» Directions
With the pictures excluded, repeat every entry exactly.

Stored data entries:
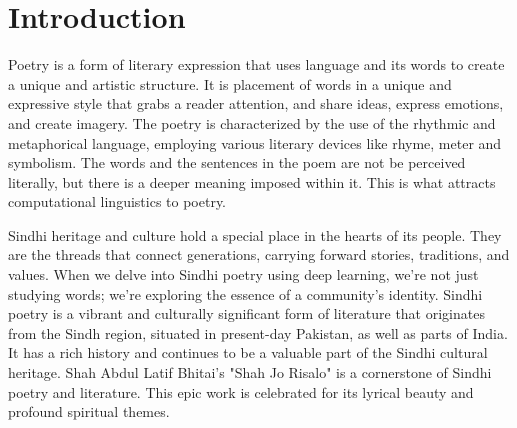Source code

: \documentclass[conference]{IEEEtran}
\begin{document}
\section{Introduction}
Poetry is a form of literary expression that uses language and its words to create a unique and artistic structure. It is placement of words in a unique and expressive style that grabs a reader attention, and share ideas, express emotions, and create imagery. The poetry is characterized by the use of the rhythmic and metaphorical language, employing various literary devices like rhyme, meter and symbolism. The words and the sentences in the poem are not be perceived literally, but there is a deeper meaning imposed within it. This is what attracts computational linguistics to poetry. 
\par
Sindhi heritage and culture hold a special place in the hearts of its people. They are the threads that connect generations, carrying forward stories, traditions, and values. When we delve into Sindhi poetry using deep learning, we're not just studying words; we're exploring the essence of a community's identity. Sindhi poetry is a vibrant and culturally significant form of literature that originates from the Sindh region, situated in present-day Pakistan, as well as parts of India. It has a rich history and continues to be a valuable part of the Sindhi cultural heritage. Shah Abdul Latif Bhitai's "Shah Jo Risalo" is a cornerstone of Sindhi poetry and literature. This epic work is celebrated for its lyrical beauty and profound spiritual themes. 
\par
 
\end{document}
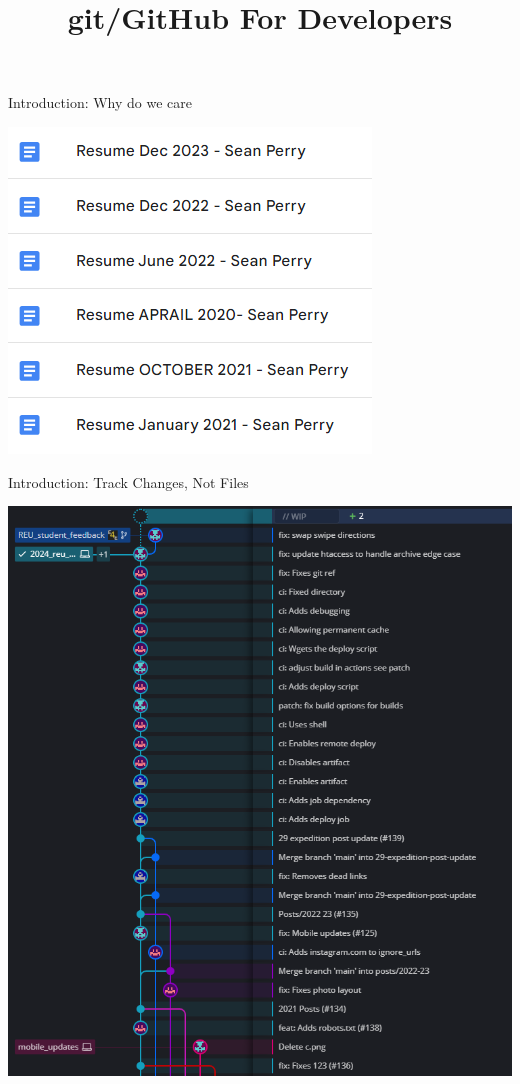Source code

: \documentclass[aspectratio=169]{beamer}
\title{git/GitHub For Developers}
\institute{Engineers for Exploration, UC San Diego}
\begin{document}
\maketitle

\begin{frame}{Introduction: Why do we care}
    \begin{center}
        \includegraphics[]{why_git.png}
    \end{center}
\end{frame}

\begin{frame}{Introduction: Track Changes, Not Files}
    \begin{center}
        \includegraphics[]{git_graph.png}
    \end{center}
\end{frame}
\end{document}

» The answer
Source code

: \documentclass[conference]{IEEEtran}
\begin{document}
\section{Introduction}
Poetry is a form of literary expression that uses language and its words to create a unique and artistic structure. It is placement of words in a unique and expressive style that grabs a reader attention, and share ideas, express emotions, and create imagery. The poetry is characterized by the use of the rhythmic and metaphorical language, employing various literary devices like rhyme, meter and symbolism. The words and the sentences in the poem are not be perceived literally, but there is a deeper meaning imposed within it. This is what attracts computational linguistics to poetry. 
\par
Sindhi heritage and culture hold a special place in the hearts of its people. They are the threads that connect generations, carrying forward stories, traditions, and values. When we delve into Sindhi poetry using deep learning, we're not just studying words; we're exploring the essence of a community's identity. Sindhi poetry is a vibrant and culturally significant form of literature that originates from the Sindh region, situated in present-day Pakistan, as well as parts of India. It has a rich history and continues to be a valuable part of the Sindhi cultural heritage. Shah Abdul Latif Bhitai's "Shah Jo Risalo" is a cornerstone of Sindhi poetry and literature. This epic work is celebrated for its lyrical beauty and profound spiritual themes. 
\par
 
\end{document}
Source code

: \documentclass[aspectratio=169]{beamer}
\title{git/GitHub For Developers}
\institute{Engineers for Exploration, UC San Diego}
\begin{document}
\maketitle

\begin{frame}{Introduction: Why do we care}
    \begin{center}
        \includegraphics[]{why_git.png}
    \end{center}
\end{frame}

\begin{frame}{Introduction: Track Changes, Not Files}
    \begin{center}
        \includegraphics[]{git_graph.png}
    \end{center}
\end{frame}
\end{document}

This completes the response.